INSTRUCTIONS TO FOLLOW: Search the records for the word "less" and report each line that has it.

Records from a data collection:
*** Begin section ***
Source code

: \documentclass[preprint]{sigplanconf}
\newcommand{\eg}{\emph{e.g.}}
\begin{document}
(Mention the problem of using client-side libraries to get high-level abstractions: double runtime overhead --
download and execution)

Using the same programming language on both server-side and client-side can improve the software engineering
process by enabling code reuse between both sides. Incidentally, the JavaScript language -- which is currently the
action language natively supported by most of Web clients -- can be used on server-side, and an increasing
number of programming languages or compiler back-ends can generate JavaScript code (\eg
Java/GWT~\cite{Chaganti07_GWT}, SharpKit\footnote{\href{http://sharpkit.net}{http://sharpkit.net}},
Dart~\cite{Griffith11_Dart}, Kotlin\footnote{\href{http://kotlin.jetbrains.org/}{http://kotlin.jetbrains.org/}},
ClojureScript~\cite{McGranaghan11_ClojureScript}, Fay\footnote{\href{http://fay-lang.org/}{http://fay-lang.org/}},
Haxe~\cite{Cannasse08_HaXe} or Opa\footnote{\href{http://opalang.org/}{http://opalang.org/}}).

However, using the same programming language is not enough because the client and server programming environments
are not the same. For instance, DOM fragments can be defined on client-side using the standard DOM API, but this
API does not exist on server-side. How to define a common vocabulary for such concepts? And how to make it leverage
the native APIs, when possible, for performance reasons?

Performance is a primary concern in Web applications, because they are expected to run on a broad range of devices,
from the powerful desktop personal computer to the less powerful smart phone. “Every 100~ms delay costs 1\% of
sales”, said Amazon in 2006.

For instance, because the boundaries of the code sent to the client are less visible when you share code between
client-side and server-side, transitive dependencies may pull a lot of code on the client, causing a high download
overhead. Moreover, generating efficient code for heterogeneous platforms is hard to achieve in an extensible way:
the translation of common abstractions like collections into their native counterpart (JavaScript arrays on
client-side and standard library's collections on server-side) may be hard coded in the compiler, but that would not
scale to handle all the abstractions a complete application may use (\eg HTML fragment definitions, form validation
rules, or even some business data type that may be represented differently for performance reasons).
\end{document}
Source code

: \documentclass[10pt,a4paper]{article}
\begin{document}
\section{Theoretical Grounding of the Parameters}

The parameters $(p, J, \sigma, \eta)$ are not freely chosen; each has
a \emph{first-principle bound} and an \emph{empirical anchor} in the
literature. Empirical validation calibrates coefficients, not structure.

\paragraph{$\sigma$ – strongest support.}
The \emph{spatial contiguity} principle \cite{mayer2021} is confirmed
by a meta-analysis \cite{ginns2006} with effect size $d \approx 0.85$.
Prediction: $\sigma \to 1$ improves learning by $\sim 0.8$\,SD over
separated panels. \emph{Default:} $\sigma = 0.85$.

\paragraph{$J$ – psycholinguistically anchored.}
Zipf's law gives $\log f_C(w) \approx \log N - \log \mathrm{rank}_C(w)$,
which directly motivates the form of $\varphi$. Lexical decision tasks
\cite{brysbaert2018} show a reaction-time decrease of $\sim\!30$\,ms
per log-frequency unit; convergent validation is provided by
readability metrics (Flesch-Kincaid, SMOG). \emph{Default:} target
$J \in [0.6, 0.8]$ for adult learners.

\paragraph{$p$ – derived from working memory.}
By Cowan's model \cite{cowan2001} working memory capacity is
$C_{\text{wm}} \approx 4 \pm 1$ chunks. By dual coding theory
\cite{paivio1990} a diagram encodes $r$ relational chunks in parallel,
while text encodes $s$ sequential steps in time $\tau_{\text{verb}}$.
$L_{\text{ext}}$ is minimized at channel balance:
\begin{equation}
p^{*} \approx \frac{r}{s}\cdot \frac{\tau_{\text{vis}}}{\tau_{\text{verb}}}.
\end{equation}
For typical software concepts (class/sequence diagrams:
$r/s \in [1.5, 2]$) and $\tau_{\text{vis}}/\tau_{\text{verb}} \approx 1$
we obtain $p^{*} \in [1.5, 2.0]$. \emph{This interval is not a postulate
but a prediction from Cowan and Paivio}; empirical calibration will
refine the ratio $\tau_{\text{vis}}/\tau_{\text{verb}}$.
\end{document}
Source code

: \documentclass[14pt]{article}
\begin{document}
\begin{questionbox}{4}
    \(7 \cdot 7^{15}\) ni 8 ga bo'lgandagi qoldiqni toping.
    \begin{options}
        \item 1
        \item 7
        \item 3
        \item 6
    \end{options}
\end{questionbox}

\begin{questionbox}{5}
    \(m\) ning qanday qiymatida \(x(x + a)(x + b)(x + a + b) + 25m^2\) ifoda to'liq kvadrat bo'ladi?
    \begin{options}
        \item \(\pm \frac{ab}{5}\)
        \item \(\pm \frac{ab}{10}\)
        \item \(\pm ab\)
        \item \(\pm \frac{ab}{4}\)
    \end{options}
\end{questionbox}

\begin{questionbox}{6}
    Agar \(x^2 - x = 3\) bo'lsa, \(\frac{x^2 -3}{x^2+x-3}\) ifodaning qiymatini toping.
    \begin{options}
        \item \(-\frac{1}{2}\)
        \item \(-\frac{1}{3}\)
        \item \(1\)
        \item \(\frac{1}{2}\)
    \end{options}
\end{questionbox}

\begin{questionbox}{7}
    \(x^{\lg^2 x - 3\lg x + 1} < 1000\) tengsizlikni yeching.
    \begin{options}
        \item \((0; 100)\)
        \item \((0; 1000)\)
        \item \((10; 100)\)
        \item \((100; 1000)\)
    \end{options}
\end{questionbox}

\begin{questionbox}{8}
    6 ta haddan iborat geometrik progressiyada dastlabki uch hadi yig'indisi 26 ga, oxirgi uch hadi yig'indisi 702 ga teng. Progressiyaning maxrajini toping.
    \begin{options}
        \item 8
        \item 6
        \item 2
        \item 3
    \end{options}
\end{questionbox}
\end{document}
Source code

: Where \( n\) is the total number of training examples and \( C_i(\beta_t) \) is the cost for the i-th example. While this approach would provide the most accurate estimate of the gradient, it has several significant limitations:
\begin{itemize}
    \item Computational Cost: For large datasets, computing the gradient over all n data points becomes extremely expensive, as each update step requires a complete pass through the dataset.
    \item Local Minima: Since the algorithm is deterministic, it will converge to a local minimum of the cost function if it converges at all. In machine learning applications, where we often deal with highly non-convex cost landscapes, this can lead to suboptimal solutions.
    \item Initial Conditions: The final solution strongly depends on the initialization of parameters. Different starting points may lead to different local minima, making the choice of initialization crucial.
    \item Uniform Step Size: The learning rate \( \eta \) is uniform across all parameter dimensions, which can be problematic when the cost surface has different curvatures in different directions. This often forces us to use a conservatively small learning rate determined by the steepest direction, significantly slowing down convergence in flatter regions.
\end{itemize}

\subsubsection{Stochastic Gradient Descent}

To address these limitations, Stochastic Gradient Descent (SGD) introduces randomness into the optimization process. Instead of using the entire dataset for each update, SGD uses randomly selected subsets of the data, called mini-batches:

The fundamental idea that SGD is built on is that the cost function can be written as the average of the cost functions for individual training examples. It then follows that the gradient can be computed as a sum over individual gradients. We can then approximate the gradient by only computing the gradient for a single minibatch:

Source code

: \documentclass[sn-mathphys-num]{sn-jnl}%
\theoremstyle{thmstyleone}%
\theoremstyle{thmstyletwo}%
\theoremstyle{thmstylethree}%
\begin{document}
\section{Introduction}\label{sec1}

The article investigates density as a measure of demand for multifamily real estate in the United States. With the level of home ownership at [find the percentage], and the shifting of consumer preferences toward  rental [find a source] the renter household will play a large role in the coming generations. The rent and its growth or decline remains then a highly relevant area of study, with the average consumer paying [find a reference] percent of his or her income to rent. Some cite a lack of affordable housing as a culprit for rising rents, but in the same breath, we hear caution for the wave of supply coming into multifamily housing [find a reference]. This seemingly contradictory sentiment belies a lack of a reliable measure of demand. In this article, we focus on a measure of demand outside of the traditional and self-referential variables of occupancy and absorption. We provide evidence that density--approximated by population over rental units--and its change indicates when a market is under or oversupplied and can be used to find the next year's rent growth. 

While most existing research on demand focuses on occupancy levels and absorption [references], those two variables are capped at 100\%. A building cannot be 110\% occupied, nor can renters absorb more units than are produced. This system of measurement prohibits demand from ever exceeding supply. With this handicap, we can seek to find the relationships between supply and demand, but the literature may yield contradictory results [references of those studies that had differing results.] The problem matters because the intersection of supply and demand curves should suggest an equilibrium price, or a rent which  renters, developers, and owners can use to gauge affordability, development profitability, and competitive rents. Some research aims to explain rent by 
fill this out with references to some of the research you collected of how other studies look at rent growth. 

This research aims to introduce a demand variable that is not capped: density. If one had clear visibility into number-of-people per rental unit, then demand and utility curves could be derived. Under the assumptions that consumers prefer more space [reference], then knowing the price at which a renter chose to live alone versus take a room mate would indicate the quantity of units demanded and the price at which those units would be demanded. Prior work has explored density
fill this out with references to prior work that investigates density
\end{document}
*** End section ***
SOLUTION FOR THIS EXERCISE:
from the powerful desktop personal computer to the less powerful smart phone. “Every 100~ms delay costs 1\% of
For instance, because the boundaries of the code sent to the client are less visible when you share code between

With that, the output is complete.